§ **Work order**: Report how many lines of the material below contain the string "Authors". The reply is that number and no more.

§ **Source data**:
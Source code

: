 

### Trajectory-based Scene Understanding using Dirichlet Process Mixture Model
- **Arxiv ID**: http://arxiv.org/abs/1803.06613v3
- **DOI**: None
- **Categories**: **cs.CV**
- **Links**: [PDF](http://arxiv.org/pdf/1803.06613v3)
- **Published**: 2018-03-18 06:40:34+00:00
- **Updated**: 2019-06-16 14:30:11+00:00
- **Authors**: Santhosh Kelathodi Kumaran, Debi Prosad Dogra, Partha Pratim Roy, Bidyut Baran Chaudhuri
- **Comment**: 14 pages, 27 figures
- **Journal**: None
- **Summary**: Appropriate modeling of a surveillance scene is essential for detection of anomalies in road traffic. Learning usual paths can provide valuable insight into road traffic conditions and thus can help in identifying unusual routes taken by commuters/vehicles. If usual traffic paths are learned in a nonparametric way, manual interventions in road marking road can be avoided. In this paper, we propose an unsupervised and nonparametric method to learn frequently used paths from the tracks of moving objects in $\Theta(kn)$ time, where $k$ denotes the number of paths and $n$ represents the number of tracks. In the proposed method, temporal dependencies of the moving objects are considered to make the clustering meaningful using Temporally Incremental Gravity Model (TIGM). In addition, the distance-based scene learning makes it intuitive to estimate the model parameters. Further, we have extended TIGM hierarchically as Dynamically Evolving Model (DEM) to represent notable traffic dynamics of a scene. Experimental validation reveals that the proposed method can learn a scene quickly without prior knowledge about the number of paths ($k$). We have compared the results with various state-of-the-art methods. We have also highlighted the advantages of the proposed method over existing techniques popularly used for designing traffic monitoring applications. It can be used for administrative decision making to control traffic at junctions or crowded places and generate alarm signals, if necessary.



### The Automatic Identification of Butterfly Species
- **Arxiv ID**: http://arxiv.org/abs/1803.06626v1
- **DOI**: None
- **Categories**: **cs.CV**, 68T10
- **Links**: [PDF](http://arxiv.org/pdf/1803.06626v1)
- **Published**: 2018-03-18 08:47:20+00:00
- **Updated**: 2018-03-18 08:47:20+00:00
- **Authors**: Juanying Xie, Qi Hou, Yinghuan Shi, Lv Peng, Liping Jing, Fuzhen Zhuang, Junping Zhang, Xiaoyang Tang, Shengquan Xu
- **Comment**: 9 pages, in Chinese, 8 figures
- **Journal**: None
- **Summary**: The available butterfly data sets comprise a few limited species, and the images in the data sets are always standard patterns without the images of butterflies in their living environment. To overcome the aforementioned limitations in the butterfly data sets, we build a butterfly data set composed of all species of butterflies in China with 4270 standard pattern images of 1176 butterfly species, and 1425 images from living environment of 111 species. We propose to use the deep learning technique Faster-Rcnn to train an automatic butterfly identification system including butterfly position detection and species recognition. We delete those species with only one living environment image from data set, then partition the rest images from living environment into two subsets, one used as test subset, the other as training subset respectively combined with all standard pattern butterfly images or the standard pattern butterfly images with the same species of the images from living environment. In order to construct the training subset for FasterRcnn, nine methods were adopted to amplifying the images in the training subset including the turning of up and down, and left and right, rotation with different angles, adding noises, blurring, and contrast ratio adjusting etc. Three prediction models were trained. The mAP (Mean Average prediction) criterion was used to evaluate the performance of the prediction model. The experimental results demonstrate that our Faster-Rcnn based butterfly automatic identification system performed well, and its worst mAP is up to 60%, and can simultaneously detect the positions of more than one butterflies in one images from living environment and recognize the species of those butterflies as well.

§ **Solution to the exercise**: 2